Note that we won't use the full dataset here as it will take up quite a bit of RAM and processing time, but you're welcome to try doing so on your own later. If interested, you'll likely want to use only some of the more common words for the Tokenizer, which will help shrink processing time and memory needed (or else you'd have an output array hundreds of thousands of words long).

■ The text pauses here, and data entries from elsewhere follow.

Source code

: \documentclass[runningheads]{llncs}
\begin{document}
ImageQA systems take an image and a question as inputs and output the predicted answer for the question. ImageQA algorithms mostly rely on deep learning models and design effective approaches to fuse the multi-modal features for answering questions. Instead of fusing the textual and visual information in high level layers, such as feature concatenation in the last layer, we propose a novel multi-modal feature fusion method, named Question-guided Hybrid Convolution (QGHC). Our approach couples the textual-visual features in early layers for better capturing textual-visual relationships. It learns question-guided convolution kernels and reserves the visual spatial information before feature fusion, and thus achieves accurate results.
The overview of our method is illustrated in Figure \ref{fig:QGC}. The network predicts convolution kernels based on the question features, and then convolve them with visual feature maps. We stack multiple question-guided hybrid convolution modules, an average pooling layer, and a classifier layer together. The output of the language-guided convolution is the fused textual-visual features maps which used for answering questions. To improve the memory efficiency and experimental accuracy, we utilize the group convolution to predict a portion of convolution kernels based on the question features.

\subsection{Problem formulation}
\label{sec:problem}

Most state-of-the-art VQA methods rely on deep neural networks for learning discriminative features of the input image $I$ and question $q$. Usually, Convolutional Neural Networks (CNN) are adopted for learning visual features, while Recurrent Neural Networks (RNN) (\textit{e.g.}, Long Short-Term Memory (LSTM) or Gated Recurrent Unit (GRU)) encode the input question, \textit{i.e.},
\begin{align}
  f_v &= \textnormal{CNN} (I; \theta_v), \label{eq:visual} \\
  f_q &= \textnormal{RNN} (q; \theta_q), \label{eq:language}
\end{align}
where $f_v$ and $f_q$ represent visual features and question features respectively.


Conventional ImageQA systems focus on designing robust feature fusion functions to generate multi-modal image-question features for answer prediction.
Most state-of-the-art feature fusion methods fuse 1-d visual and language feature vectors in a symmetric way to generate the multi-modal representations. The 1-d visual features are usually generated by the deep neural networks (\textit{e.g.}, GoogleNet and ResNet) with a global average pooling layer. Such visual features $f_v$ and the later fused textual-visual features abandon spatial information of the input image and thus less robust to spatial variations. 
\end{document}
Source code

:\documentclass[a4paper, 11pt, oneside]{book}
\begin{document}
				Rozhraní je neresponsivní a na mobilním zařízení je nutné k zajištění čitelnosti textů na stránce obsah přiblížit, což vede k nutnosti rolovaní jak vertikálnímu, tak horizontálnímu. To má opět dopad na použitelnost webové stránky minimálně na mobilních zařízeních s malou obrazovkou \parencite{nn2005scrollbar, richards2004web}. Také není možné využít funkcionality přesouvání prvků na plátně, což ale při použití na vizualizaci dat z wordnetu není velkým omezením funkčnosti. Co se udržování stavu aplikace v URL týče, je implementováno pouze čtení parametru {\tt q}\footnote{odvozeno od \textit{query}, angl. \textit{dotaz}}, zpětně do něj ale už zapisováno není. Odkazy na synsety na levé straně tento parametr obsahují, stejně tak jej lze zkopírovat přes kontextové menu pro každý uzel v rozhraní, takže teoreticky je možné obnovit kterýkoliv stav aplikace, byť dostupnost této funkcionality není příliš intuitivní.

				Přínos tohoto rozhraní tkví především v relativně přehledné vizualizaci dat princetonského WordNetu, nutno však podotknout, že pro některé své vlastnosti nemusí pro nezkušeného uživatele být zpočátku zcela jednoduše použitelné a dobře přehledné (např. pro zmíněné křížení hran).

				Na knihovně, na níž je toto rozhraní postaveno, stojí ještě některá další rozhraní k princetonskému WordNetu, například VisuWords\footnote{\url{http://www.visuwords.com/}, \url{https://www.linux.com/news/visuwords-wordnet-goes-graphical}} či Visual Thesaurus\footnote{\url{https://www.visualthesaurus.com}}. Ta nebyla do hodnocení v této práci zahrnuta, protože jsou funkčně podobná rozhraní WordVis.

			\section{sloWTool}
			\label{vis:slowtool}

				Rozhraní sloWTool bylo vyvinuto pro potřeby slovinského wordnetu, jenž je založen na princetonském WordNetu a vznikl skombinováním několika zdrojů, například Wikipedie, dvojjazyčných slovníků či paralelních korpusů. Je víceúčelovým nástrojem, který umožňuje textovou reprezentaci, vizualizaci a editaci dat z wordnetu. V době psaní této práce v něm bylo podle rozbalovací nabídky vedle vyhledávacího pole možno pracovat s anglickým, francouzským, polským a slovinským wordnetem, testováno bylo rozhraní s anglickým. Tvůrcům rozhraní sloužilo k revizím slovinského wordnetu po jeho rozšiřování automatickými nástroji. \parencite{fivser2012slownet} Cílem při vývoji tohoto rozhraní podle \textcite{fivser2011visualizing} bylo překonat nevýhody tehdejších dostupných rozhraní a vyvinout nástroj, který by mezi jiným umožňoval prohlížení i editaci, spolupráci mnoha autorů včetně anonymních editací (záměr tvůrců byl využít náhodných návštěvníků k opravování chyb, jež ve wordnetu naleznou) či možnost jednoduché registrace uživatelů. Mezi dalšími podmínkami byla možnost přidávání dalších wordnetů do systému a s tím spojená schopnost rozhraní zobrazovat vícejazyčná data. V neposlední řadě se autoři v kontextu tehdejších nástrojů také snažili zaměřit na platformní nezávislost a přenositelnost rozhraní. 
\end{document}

def tokenize_corpus(corpus, num_words=-1):
# Fit a Tokenizer on the corpus
if num_words > -1:
tokenizer = Tokenizer(num_words=num_words)
else:
tokenizer = Tokenizer()
tokenizer.fit_on_texts(corpus)
return tokenizer
def create_lyrics_corpus(dataset, field):
# Remove all other punctuation
dataset[field] = dataset[field].str.replace('[{}]'.format(string.punctuation), '')
# Make it lowercase
dataset[field] = dataset[field].str.lower()
# Make it one long string to split by line
lyrics = dataset[field].str.cat()
corpus = lyrics.split('\n')
# Remove any trailing whitespace
for l in range(len(corpus)):
corpus[l] = corpus[l].rstrip()
# Remove any empty lines
corpus = [l for l in corpus if l != '']
return corpus
def tokenize_corpus(corpus, num_words=-1):
# Fit a Tokenizer on the corpus
if num_words > -1:
tokenizer = Tokenizer(num_words=num_words)
else:
tokenizer = Tokenizer()
tokenizer.fit_on_texts(corpus)
return tokenizer
# Read the dataset from csv - this time with 250 songs
dataset = pd.read_csv('/tmp/songdata.csv', dtype=str)[:250]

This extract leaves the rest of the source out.